What validity (if any) is there to the allegations that James Buchanan was our first gay President?

by SideAccount32

To me it seems like nothing more than a fun and amusing historical rewriting. Kind of like fan fiction in a way? But I was wondering from real historians if there is a shred of real fact here? Thanks for the answer assuming it hasn't been asked before, should make for an interesting discussion.

[deleted]

It's historical revisionism that crosses the line into presentism. Revisionism can be useful: any narrative that is wrong deserves challenging. Most agree history is about interpretation. As much as we claim to search for objective truth, when society changes, so too do our views of past events. Problems arise when we go from reinterpretation to repurposing the past for the present.

Where to draw the line? James W. Loewen's research displays both. Assuming the following anecdote is true (anyone selling books is somewhat suspect):

In the late 1990s, Loewen visited Wheatland, the mansion in Lancaster, Pa., where Buchanan spent his later years.

Loewen said he asked a staffer at Wheatland if Buchanan was gay, and the reply was: “He most definitely was not.”

Loewen said the staffer pointed to a portrait of Ann Coleman, the daughter of a wealthy iron maker, whom Buchanan was engaged to briefly 1819 — shortly before she committed suicide.

However, Loewen scoffed at the staffer’s suggestion that the brief engagement to Coleman proved Buchanan was heterosexual.

It is a case of appropriate revision. The staff were directed to take a neutral stance on Buchanan's sexuality in light of questions new research raised. Here comes the presentism:

“I’m sure that Buchanan was gay,” Loewen said. “There is clear evidence that he was gay. And since I haven’t seen any evidence that he was heterosexual, I don’t believe he was bisexual.”

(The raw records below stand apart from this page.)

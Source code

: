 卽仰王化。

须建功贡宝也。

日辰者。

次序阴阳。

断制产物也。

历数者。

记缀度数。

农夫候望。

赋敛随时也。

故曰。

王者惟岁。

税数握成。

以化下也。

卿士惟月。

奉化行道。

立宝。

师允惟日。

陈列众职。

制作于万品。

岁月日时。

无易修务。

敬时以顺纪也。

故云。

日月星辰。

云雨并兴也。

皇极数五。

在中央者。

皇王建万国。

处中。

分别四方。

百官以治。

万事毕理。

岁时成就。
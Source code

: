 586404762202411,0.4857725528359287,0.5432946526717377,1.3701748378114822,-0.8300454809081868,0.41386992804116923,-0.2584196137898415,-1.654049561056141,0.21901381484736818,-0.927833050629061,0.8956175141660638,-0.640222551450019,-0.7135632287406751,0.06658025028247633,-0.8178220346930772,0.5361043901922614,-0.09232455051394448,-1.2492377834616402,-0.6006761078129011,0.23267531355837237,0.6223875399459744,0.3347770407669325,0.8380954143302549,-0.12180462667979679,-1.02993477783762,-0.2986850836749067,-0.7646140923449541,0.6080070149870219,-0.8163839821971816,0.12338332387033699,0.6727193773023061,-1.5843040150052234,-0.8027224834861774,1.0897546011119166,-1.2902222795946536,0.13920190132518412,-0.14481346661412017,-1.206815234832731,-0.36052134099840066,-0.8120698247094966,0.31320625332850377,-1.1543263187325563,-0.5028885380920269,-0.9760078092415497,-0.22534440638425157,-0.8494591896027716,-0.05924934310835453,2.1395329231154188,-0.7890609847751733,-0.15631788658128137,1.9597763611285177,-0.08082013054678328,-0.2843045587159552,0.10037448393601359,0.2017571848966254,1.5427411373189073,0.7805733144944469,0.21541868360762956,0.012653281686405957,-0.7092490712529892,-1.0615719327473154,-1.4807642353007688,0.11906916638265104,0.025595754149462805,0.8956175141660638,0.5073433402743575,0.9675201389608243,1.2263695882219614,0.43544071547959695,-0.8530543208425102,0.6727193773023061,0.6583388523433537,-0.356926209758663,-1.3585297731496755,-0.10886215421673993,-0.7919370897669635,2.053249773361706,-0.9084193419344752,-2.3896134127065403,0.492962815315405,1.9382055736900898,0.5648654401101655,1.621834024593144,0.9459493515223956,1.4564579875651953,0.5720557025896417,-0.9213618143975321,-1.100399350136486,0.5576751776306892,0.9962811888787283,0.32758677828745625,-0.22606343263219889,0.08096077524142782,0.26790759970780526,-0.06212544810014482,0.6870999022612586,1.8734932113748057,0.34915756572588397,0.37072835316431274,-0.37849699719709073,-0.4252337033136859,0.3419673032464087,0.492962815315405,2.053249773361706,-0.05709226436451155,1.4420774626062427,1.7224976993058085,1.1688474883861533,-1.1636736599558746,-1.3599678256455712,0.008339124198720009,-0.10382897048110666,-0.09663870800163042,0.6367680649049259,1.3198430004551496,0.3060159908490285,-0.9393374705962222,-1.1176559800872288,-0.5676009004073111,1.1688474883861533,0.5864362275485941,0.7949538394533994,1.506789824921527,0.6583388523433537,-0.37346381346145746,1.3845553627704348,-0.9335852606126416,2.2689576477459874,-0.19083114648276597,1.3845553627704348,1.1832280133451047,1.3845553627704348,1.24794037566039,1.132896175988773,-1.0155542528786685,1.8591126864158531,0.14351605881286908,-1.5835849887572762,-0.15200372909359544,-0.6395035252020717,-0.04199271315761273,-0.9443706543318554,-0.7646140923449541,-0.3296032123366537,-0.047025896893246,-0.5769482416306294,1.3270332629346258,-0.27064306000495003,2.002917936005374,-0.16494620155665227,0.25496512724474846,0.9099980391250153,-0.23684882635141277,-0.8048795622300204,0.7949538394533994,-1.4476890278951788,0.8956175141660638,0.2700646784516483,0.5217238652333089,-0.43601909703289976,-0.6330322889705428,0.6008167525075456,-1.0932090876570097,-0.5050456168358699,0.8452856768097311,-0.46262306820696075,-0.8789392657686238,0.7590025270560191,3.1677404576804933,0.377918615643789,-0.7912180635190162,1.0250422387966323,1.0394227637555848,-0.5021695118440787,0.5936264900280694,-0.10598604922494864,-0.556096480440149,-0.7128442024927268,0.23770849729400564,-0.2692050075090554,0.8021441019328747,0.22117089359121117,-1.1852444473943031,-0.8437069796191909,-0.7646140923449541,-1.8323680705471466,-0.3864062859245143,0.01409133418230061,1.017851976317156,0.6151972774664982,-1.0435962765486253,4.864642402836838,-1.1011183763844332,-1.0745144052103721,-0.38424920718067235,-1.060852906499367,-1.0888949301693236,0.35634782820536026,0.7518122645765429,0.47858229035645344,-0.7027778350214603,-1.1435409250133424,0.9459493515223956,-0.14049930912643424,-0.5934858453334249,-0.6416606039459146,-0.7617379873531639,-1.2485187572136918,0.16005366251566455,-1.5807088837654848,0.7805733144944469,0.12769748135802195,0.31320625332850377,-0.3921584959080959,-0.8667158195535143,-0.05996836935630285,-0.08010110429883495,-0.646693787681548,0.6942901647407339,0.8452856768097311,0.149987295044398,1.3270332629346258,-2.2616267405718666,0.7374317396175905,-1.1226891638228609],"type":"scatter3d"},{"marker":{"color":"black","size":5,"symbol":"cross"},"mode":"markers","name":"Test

Wait, what? Insert recitation of Foucault and when the label homosexual came into existence. More important, you can't take a lack of evidence on one side as proof that the other is correct. That's not how history (or science) works. There is sufficient evidence to question Buchanan's sexuality, which is different from declaring him America's first gay president as Loewen wishes to do. We will never know what was going through President Buchanan's head because most of his correspondence was destroyed. What we do know raises questions. Desire for an answer does not give historians licence to supply one.

zeroable

/u/browsingbill and /u/poopsmearPoogilist are right on the money. Attempting to apply today's identity categories to times before these categories existed is inaccurate and generally bad practice. You might be interested in this rant I wrote on precisely this subject.

But the other thing I want to point out is the prevalence of same-sex 'romantic friendships' in Buchanan's time. These relationships were intense, emotionally charged same-sex relationships which were enabled by the homosociality of many work, religious, educational and other environments of the time. Romantic friendships were accepted and even lauded parts of eighteenth and nineteenth century British and Anglo-North American culture, and they appear frequently in nineteenth century literature.

There is a good deal of scholarly debate about whether these romantic friendships were a socially accepted cover for what we now identify as queer desire, or they were fundamentally different type of relationship.

But romantic friendship is relevant to the Buchanan question because it offers another, potentially 'less gay' reading of his relationships. Granted, according to Robert Watson, Washington gossip in Buchanan's day did treat Buchanan's habits and relationship with William Rufus King with a bit of suspicion, even referring to them as 'Mr. and Mrs. Buchanan' (!). This indicates that Buchanan's contemporaries did see Buchanan's proclivities as somehow outside the realm of hegemonic romantic friendship.

On romantic friendship as a separate phenomenon from queer sexuality, see Carolyn Oulton, Romantic Friendship in Victorian Literature (Aldershot: Ashgate, 2007).

On romantic friendship as a proto-homosexual practice, see Eve Kosofsky Sedgwick, Between Men: English Literature and Male Homosocial Desire (New York: Columbia University Press, 1985).

And for discussion of the gossip surrounding Buchanan during his stint in Washington, see Robert P. Watson, Affairs of State: The Untold History of Presidential Love, Sex, and Scandal, 1789-1900 (Lanham, MD: Rowman & Littlefield, 2012).

ooburai

I was going to reply to a deleted comment but it is now gone.

So, my related question is: does anybody know of whether or not there is documentation that clearly suggests that there were leaders in other nations, particularly western nations, who were homosexual? I know that there is significant conjecture that Frederick the Great was homosexual or bisexual. How valid is this? Are there other examples?